Start of Block

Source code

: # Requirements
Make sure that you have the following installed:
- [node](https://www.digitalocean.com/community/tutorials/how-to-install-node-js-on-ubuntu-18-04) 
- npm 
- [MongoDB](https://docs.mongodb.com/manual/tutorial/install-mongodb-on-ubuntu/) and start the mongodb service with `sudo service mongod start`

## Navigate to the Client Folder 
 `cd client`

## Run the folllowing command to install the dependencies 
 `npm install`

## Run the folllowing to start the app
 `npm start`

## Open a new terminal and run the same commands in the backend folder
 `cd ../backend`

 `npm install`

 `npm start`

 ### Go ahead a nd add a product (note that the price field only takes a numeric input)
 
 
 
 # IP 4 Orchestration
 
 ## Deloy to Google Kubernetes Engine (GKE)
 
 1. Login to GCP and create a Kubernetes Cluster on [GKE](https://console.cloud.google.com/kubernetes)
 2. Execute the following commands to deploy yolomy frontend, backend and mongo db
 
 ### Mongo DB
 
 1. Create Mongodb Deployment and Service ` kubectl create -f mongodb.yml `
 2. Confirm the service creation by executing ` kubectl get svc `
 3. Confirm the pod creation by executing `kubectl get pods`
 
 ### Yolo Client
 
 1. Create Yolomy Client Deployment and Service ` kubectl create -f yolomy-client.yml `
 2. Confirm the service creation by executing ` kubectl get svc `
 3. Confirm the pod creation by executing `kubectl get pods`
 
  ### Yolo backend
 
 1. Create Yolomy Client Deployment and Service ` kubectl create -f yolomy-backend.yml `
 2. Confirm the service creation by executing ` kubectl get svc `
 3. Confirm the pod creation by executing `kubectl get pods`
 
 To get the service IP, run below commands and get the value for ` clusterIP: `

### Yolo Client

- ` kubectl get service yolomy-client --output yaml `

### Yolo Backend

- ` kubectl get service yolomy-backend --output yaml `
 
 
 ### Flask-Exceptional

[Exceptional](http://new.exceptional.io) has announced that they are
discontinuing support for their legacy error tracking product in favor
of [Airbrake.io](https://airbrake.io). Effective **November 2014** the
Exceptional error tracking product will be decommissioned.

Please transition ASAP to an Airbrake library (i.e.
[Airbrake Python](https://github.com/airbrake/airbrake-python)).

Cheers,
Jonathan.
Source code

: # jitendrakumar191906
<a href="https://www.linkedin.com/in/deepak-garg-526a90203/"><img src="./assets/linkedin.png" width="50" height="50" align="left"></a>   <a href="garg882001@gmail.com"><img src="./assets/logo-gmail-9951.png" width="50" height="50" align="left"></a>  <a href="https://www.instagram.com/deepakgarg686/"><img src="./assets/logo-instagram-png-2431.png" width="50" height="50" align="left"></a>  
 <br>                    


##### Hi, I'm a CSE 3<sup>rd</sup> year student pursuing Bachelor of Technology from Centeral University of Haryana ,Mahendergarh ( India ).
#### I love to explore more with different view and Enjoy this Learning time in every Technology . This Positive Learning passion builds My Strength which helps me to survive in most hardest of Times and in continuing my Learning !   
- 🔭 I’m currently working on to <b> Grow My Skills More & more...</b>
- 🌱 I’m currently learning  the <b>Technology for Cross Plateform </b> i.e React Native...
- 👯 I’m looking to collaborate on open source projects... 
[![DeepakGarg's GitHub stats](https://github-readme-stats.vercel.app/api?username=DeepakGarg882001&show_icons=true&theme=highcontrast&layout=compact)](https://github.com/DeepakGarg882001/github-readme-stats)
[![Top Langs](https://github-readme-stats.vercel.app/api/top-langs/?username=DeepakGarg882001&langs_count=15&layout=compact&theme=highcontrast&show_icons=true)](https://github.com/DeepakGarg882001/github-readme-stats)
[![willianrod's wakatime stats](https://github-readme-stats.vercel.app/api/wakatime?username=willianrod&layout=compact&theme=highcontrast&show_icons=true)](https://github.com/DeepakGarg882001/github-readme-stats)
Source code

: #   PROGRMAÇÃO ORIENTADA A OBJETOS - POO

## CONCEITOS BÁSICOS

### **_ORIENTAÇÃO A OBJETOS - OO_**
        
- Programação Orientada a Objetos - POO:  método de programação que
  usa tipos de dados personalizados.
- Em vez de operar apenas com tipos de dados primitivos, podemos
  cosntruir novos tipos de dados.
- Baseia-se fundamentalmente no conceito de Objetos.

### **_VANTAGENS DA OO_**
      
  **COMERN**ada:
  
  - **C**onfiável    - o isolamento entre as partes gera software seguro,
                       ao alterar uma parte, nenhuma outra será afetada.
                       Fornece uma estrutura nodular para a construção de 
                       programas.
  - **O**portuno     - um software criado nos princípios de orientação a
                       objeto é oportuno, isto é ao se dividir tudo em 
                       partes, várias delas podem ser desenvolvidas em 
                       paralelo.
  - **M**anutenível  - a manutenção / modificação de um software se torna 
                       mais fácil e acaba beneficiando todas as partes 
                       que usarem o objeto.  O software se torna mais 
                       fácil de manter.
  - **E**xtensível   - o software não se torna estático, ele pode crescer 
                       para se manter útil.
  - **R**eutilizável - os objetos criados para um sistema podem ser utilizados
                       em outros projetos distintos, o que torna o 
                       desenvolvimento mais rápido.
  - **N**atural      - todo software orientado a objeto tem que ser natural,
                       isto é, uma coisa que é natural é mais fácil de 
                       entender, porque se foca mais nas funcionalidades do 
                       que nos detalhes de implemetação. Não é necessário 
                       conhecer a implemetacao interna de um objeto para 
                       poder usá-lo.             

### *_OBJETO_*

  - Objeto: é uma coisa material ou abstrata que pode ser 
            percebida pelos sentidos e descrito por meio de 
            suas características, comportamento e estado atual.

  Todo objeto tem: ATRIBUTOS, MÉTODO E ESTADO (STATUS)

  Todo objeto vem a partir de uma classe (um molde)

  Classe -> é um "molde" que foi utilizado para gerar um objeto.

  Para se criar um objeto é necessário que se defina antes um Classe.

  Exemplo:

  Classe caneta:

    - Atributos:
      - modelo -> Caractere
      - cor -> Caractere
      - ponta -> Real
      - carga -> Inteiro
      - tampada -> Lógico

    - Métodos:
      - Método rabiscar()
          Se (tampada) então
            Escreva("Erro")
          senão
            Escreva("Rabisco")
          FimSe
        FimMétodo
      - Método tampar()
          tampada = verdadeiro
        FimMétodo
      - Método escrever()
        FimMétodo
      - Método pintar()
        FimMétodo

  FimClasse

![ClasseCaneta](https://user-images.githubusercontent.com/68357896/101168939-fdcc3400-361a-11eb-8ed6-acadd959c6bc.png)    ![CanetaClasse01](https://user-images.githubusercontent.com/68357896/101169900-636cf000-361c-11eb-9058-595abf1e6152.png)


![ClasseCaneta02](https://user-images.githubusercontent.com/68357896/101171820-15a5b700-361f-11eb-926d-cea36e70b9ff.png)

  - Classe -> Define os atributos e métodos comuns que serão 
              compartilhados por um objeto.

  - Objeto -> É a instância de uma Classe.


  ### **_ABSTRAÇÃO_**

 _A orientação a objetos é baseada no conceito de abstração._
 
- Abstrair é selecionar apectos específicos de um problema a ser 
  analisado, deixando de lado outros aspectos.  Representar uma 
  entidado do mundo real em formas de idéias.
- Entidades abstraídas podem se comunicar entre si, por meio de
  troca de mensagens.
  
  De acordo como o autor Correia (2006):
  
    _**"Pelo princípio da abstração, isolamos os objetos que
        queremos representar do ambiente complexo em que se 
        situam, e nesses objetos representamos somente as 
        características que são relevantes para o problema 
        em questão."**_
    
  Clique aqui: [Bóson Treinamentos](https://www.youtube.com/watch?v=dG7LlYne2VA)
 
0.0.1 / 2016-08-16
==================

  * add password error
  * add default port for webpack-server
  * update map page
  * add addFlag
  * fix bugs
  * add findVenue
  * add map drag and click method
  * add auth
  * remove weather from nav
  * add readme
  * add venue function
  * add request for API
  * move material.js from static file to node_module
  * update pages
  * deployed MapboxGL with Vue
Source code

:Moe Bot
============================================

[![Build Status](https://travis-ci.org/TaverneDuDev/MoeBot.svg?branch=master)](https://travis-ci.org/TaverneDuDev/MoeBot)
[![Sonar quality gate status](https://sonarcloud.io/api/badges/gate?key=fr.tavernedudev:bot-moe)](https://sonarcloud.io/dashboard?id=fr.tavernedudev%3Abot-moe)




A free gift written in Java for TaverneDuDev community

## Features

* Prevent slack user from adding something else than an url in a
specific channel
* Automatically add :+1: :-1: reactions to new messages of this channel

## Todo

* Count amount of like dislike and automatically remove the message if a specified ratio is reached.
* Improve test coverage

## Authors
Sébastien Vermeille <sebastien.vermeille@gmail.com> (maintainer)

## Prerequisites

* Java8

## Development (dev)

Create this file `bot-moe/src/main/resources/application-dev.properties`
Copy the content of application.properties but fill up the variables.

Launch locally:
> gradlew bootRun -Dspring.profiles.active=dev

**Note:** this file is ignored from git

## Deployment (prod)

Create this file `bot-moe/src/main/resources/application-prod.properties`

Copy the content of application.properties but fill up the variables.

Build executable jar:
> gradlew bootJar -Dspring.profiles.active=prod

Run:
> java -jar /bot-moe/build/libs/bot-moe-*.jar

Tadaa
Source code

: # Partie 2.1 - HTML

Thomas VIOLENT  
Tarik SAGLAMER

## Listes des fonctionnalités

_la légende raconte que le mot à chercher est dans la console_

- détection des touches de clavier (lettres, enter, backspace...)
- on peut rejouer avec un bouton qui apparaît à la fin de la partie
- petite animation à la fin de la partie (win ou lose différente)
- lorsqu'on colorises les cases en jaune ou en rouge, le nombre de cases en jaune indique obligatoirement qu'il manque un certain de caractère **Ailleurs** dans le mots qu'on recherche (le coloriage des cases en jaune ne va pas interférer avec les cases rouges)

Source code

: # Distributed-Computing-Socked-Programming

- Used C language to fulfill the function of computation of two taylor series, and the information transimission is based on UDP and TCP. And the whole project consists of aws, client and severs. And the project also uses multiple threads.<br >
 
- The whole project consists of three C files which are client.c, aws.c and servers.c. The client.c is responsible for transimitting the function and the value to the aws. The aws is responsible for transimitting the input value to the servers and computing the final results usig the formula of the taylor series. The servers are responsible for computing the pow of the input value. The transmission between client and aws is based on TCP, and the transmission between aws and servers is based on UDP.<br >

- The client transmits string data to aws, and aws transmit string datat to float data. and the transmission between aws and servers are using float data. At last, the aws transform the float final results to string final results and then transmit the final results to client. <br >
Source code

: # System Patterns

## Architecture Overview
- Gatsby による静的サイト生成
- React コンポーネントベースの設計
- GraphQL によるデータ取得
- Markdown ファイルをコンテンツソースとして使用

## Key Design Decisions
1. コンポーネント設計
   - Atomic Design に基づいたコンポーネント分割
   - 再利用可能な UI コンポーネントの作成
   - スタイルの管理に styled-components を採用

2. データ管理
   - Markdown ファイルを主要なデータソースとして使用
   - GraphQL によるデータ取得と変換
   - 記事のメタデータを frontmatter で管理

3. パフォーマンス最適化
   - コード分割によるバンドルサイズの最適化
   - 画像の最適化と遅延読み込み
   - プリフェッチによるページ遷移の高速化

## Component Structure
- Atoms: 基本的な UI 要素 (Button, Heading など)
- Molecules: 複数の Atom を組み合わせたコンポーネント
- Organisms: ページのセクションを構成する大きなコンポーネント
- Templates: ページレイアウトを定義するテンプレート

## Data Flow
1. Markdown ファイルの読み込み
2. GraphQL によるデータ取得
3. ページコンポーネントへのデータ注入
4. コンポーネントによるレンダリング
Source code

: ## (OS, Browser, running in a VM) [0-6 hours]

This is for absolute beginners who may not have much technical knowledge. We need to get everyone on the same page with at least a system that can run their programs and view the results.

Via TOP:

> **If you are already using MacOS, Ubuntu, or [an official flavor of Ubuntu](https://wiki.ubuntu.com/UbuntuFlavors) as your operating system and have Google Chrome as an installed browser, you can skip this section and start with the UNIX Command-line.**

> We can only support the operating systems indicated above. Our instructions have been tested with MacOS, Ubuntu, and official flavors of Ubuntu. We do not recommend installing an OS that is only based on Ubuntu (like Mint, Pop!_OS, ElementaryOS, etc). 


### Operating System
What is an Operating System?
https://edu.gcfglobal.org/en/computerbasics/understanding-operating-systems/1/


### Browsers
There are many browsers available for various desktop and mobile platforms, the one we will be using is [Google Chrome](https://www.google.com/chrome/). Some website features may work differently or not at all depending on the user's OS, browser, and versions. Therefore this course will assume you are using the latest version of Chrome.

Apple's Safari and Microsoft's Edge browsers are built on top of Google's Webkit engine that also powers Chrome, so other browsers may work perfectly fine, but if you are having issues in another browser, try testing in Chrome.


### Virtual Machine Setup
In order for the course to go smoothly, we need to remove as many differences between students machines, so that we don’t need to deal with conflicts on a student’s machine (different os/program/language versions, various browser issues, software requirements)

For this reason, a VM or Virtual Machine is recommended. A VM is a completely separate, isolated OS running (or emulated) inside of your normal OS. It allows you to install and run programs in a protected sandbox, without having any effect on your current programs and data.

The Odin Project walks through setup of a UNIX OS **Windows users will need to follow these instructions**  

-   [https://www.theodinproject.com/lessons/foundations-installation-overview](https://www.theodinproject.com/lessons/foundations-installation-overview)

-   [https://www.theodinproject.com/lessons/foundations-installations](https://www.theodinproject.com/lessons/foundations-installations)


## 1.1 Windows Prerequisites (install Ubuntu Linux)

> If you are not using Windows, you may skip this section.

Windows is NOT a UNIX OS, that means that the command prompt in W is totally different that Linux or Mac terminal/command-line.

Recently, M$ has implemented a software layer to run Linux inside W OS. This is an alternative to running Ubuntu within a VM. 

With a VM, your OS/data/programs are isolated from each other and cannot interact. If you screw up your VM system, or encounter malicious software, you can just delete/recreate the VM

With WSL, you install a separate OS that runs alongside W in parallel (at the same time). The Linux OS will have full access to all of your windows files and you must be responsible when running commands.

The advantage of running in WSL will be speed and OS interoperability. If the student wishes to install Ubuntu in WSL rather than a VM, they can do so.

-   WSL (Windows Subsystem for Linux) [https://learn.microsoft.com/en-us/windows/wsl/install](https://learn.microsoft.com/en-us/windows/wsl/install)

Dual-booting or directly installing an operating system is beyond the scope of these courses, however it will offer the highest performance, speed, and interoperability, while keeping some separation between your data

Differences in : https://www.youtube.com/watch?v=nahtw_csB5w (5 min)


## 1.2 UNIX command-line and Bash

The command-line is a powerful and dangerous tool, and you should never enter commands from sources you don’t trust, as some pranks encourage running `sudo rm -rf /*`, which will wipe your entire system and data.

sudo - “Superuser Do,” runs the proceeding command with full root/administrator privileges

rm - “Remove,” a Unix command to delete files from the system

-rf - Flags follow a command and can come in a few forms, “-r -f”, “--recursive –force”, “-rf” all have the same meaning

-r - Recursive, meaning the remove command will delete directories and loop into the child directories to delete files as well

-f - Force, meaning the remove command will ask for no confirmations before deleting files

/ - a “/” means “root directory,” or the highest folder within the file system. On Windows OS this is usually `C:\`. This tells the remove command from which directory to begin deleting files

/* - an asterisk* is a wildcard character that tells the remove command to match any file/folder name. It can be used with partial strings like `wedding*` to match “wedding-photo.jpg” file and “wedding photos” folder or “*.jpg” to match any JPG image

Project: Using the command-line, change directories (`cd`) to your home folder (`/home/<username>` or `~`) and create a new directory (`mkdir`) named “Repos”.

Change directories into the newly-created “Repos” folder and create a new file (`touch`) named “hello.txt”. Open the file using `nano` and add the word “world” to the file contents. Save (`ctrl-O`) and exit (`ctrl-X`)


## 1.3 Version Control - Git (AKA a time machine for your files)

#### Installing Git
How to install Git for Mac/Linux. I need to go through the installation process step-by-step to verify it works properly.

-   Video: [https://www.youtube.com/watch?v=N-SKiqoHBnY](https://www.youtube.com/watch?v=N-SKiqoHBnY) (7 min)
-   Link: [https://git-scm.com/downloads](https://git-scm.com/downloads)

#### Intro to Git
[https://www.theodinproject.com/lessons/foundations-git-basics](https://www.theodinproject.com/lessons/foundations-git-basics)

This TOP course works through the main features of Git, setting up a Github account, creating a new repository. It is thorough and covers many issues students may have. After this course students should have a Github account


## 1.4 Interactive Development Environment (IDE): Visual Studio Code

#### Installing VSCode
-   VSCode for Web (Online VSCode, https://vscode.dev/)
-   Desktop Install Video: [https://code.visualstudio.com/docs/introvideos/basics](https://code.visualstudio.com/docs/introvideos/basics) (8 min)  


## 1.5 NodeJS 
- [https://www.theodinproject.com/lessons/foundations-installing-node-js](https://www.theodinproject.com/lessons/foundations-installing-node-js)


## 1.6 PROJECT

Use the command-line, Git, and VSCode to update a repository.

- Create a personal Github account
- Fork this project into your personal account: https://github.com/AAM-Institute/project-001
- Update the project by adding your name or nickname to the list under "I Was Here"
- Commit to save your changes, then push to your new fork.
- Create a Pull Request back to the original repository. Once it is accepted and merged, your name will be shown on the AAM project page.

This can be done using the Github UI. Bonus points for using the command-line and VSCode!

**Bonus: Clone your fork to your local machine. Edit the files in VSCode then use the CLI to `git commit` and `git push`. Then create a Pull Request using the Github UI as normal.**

End of Block

Exercise objective:
Your task is to copy every line of the entries that contains the string "output".

Solution for this task:
- ` kubectl get service yolomy-client --output yaml `
- ` kubectl get service yolomy-backend --output yaml `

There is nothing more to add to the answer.